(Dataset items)
**********
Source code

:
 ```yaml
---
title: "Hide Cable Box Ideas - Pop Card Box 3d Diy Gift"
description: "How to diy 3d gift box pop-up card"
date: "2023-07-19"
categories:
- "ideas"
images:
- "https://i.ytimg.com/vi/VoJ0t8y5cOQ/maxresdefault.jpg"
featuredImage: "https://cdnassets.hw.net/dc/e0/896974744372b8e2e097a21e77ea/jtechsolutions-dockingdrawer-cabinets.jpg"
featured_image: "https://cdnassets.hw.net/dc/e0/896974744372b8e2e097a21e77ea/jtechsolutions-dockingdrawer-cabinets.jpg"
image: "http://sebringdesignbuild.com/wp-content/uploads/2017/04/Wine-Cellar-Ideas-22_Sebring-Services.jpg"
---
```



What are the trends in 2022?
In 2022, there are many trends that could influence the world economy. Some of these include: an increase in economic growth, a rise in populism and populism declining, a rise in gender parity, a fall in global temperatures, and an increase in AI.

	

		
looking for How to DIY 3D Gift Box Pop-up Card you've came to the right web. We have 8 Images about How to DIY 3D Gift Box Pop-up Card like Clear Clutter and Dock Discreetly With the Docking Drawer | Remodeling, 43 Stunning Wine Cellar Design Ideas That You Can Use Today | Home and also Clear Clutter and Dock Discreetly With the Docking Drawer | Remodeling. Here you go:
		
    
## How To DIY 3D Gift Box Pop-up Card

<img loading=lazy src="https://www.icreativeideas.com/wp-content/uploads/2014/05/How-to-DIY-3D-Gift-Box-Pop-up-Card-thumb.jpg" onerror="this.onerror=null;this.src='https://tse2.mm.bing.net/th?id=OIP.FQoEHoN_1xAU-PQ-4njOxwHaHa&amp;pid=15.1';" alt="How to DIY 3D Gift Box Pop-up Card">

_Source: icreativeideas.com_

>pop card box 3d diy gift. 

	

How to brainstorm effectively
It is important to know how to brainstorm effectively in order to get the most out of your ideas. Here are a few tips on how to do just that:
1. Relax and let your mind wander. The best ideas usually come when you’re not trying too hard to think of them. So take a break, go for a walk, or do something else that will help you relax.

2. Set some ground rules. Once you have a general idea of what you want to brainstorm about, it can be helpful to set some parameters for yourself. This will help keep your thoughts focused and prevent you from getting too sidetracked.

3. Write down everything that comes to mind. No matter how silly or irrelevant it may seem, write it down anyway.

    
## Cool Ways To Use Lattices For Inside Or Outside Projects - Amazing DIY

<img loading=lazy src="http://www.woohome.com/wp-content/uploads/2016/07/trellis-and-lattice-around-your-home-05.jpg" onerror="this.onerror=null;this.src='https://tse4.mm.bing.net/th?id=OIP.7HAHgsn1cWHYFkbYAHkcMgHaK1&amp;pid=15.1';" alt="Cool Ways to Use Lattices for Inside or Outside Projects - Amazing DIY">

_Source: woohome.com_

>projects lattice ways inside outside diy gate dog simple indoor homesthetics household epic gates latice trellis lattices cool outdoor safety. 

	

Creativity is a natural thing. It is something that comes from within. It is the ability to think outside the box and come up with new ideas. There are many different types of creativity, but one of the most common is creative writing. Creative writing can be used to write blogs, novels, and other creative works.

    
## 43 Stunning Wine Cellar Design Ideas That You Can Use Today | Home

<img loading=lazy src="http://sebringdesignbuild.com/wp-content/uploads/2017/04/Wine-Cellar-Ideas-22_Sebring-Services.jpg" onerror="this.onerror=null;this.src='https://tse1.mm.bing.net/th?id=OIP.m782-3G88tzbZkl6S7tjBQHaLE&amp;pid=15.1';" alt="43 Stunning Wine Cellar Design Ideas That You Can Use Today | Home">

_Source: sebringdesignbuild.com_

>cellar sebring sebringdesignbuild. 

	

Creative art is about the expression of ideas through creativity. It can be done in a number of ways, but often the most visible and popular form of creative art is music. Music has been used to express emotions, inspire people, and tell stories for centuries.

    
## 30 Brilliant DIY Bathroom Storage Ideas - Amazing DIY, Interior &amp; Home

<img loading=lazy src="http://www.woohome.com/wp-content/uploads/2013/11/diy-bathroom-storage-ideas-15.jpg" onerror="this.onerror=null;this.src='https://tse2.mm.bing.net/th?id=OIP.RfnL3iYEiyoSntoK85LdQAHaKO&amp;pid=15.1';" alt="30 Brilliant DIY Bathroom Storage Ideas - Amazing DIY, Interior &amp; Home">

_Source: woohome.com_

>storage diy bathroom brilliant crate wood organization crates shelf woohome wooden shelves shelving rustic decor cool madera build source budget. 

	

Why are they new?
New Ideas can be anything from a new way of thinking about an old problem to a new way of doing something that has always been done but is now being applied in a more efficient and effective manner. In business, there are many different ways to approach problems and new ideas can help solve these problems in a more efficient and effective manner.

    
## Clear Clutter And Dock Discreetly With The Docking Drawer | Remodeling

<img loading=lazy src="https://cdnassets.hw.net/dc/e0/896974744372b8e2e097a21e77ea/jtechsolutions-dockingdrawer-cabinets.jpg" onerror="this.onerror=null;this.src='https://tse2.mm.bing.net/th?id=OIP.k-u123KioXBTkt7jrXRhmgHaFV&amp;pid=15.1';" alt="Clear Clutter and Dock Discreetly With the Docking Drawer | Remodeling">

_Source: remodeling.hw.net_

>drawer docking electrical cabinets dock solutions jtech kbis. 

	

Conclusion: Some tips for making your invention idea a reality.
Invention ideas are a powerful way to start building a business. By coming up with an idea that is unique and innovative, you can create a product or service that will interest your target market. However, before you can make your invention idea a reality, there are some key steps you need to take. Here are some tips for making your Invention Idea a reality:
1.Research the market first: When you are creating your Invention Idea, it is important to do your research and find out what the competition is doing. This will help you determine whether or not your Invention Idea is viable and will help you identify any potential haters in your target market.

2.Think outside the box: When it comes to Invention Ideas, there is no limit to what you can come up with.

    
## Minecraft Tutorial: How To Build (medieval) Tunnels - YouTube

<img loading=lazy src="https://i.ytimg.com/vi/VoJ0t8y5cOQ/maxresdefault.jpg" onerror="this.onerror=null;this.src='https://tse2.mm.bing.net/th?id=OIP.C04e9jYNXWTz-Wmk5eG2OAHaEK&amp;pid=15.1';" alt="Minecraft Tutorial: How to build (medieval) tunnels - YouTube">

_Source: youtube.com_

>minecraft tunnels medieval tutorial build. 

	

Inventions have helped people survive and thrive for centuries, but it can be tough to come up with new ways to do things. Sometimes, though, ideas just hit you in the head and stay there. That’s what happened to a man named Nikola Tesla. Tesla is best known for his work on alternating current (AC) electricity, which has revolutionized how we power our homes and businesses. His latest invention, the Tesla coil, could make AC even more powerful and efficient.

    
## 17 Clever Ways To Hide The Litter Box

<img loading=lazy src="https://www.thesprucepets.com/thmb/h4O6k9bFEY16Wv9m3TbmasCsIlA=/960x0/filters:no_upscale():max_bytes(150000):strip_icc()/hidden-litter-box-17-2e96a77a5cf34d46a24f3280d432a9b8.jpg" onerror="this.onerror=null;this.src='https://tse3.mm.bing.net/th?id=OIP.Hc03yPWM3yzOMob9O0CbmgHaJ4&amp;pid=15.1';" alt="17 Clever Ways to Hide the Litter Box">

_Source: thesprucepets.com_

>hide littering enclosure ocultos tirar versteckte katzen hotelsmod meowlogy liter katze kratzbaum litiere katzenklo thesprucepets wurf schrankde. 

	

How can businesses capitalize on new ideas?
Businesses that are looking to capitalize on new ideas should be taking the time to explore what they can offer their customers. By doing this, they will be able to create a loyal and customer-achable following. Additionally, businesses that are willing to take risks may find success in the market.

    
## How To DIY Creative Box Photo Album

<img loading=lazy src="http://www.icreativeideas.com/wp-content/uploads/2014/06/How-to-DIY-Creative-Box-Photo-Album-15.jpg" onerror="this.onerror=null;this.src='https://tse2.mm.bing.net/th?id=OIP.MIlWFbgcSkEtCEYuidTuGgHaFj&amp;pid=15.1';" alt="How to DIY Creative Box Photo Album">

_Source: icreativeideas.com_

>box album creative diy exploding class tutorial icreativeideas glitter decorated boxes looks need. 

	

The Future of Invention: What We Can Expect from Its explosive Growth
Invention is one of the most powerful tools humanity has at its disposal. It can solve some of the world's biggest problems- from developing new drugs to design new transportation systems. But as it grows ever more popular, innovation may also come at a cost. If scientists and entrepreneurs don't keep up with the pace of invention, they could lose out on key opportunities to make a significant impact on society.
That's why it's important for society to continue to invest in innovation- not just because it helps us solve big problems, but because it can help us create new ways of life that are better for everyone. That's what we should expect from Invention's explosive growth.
**********
-- EXERCISE --
Using the entries above, return exactly the lines from the line with "Businesses that are looking" to the line with "Invention is one", counting both of those lines.

-- REPLY --
Businesses that are looking to capitalize on new ideas should be taking the time to explore what they can offer their customers. By doing this, they will be able to create a loyal and customer-achable following. Additionally, businesses that are willing to take risks may find success in the market.

    
## How To DIY Creative Box Photo Album

<img loading=lazy src="http://www.icreativeideas.com/wp-content/uploads/2014/06/How-to-DIY-Creative-Box-Photo-Album-15.jpg" onerror="this.onerror=null;this.src='https://tse2.mm.bing.net/th?id=OIP.MIlWFbgcSkEtCEYuidTuGgHaFj&amp;pid=15.1';" alt="How to DIY Creative Box Photo Album">

_Source: icreativeideas.com_

>box album creative diy exploding class tutorial icreativeideas glitter decorated boxes looks need. 

	

The Future of Invention: What We Can Expect from Its explosive Growth
Invention is one of the most powerful tools humanity has at its disposal. It can solve some of the world's biggest problems- from developing new drugs to design new transportation systems. But as it grows ever more popular, innovation may also come at a cost. If scientists and entrepreneurs don't keep up with the pace of invention, they could lose out on key opportunities to make a significant impact on society.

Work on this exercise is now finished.